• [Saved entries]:
══════════════════════════════

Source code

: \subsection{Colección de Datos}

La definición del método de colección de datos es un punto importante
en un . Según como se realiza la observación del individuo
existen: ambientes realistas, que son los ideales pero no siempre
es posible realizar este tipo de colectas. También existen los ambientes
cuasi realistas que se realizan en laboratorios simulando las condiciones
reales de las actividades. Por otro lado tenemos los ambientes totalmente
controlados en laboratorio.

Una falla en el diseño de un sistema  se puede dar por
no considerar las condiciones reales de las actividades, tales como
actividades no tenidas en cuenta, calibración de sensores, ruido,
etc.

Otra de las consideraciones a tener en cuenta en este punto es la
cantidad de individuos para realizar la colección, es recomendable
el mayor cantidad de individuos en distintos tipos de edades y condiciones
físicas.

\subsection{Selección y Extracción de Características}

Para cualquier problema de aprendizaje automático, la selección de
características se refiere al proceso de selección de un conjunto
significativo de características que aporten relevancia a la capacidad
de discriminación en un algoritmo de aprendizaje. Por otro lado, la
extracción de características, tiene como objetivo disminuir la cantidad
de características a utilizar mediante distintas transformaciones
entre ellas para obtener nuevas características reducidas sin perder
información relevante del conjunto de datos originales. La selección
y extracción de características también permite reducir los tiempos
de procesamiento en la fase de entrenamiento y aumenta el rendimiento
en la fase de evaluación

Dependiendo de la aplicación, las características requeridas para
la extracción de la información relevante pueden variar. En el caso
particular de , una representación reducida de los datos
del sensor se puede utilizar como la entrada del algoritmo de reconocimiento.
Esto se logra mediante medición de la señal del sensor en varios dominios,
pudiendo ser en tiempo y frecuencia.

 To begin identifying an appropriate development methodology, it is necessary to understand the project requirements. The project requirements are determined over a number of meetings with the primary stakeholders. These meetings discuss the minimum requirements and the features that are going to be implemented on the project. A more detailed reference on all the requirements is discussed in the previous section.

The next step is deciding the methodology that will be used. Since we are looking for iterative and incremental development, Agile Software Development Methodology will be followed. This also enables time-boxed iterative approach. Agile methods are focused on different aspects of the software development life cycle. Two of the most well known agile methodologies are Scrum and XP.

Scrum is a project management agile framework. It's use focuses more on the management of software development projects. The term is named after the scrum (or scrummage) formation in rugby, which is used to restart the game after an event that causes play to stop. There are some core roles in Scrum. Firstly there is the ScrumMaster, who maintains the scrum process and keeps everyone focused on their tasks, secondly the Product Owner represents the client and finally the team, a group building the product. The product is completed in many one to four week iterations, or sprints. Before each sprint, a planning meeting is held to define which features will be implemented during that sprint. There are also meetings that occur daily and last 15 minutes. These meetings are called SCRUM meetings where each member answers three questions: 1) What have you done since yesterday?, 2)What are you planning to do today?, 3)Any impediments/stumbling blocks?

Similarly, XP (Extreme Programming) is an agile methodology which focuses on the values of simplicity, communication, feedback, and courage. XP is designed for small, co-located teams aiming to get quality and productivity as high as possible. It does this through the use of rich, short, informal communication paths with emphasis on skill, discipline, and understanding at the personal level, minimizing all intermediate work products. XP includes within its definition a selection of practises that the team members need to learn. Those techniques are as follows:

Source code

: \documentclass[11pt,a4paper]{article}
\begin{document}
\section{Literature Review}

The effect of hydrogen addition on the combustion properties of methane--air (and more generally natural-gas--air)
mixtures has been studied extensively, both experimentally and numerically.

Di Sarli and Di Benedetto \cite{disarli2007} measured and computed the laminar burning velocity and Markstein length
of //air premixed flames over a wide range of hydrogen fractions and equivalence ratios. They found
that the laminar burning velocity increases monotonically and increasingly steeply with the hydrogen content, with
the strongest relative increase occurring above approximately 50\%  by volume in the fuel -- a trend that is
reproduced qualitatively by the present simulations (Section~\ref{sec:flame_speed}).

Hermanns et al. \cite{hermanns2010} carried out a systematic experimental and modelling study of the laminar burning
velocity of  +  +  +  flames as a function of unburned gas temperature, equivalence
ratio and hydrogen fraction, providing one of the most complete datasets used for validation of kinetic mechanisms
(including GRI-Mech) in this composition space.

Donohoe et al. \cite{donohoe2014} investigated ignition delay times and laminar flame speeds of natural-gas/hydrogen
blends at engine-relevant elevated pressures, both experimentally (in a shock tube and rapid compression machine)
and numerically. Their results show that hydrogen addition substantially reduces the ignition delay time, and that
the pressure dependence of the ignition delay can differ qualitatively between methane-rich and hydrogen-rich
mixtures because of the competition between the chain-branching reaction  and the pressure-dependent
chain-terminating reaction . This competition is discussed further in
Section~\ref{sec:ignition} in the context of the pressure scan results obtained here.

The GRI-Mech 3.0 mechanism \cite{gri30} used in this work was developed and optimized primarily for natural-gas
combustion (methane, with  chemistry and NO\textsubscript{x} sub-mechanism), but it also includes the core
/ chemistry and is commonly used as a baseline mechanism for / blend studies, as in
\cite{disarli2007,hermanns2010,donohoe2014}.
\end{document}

══════════════════════════════

The records given above are to be repeated in full, exactly.

Source code

: \subsection{Colección de Datos}

La definición del método de colección de datos es un punto importante
en un . Según como se realiza la observación del individuo
existen: ambientes realistas, que son los ideales pero no siempre
es posible realizar este tipo de colectas. También existen los ambientes
cuasi realistas que se realizan en laboratorios simulando las condiciones
reales de las actividades. Por otro lado tenemos los ambientes totalmente
controlados en laboratorio.

Una falla en el diseño de un sistema  se puede dar por
no considerar las condiciones reales de las actividades, tales como
actividades no tenidas en cuenta, calibración de sensores, ruido,
etc.

Otra de las consideraciones a tener en cuenta en este punto es la
cantidad de individuos para realizar la colección, es recomendable
el mayor cantidad de individuos en distintos tipos de edades y condiciones
físicas.

\subsection{Selección y Extracción de Características}

Para cualquier problema de aprendizaje automático, la selección de
características se refiere al proceso de selección de un conjunto
significativo de características que aporten relevancia a la capacidad
de discriminación en un algoritmo de aprendizaje. Por otro lado, la
extracción de características, tiene como objetivo disminuir la cantidad
de características a utilizar mediante distintas transformaciones
entre ellas para obtener nuevas características reducidas sin perder
información relevante del conjunto de datos originales. La selección
y extracción de características también permite reducir los tiempos
de procesamiento en la fase de entrenamiento y aumenta el rendimiento
en la fase de evaluación

Dependiendo de la aplicación, las características requeridas para
la extracción de la información relevante pueden variar. En el caso
particular de , una representación reducida de los datos
del sensor se puede utilizar como la entrada del algoritmo de reconocimiento.
Esto se logra mediante medición de la señal del sensor en varios dominios,
pudiendo ser en tiempo y frecuencia.

 To begin identifying an appropriate development methodology, it is necessary to understand the project requirements. The project requirements are determined over a number of meetings with the primary stakeholders. These meetings discuss the minimum requirements and the features that are going to be implemented on the project. A more detailed reference on all the requirements is discussed in the previous section.

The next step is deciding the methodology that will be used. Since we are looking for iterative and incremental development, Agile Software Development Methodology will be followed. This also enables time-boxed iterative approach. Agile methods are focused on different aspects of the software development life cycle. Two of the most well known agile methodologies are Scrum and XP.

Scrum is a project management agile framework. It's use focuses more on the management of software development projects. The term is named after the scrum (or scrummage) formation in rugby, which is used to restart the game after an event that causes play to stop. There are some core roles in Scrum. Firstly there is the ScrumMaster, who maintains the scrum process and keeps everyone focused on their tasks, secondly the Product Owner represents the client and finally the team, a group building the product. The product is completed in many one to four week iterations, or sprints. Before each sprint, a planning meeting is held to define which features will be implemented during that sprint. There are also meetings that occur daily and last 15 minutes. These meetings are called SCRUM meetings where each member answers three questions: 1) What have you done since yesterday?, 2)What are you planning to do today?, 3)Any impediments/stumbling blocks?

Similarly, XP (Extreme Programming) is an agile methodology which focuses on the values of simplicity, communication, feedback, and courage. XP is designed for small, co-located teams aiming to get quality and productivity as high as possible. It does this through the use of rich, short, informal communication paths with emphasis on skill, discipline, and understanding at the personal level, minimizing all intermediate work products. XP includes within its definition a selection of practises that the team members need to learn. Those techniques are as follows:

Source code

: \documentclass[11pt,a4paper]{article}
\begin{document}
\section{Literature Review}

The effect of hydrogen addition on the combustion properties of methane--air (and more generally natural-gas--air)
mixtures has been studied extensively, both experimentally and numerically.

Di Sarli and Di Benedetto \cite{disarli2007} measured and computed the laminar burning velocity and Markstein length
of //air premixed flames over a wide range of hydrogen fractions and equivalence ratios. They found
that the laminar burning velocity increases monotonically and increasingly steeply with the hydrogen content, with
the strongest relative increase occurring above approximately 50\%  by volume in the fuel -- a trend that is
reproduced qualitatively by the present simulations (Section~\ref{sec:flame_speed}).

Hermanns et al. \cite{hermanns2010} carried out a systematic experimental and modelling study of the laminar burning
velocity of  +  +  +  flames as a function of unburned gas temperature, equivalence
ratio and hydrogen fraction, providing one of the most complete datasets used for validation of kinetic mechanisms
(including GRI-Mech) in this composition space.

Donohoe et al. \cite{donohoe2014} investigated ignition delay times and laminar flame speeds of natural-gas/hydrogen
blends at engine-relevant elevated pressures, both experimentally (in a shock tube and rapid compression machine)
and numerically. Their results show that hydrogen addition substantially reduces the ignition delay time, and that
the pressure dependence of the ignition delay can differ qualitatively between methane-rich and hydrogen-rich
mixtures because of the competition between the chain-branching reaction  and the pressure-dependent
chain-terminating reaction . This competition is discussed further in
Section~\ref{sec:ignition} in the context of the pressure scan results obtained here.

The GRI-Mech 3.0 mechanism \cite{gri30} used in this work was developed and optimized primarily for natural-gas
combustion (methane, with  chemistry and NO\textsubscript{x} sub-mechanism), but it also includes the core
/ chemistry and is commonly used as a baseline mechanism for / blend studies, as in
\cite{disarli2007,hermanns2010,donohoe2014}.
\end{document}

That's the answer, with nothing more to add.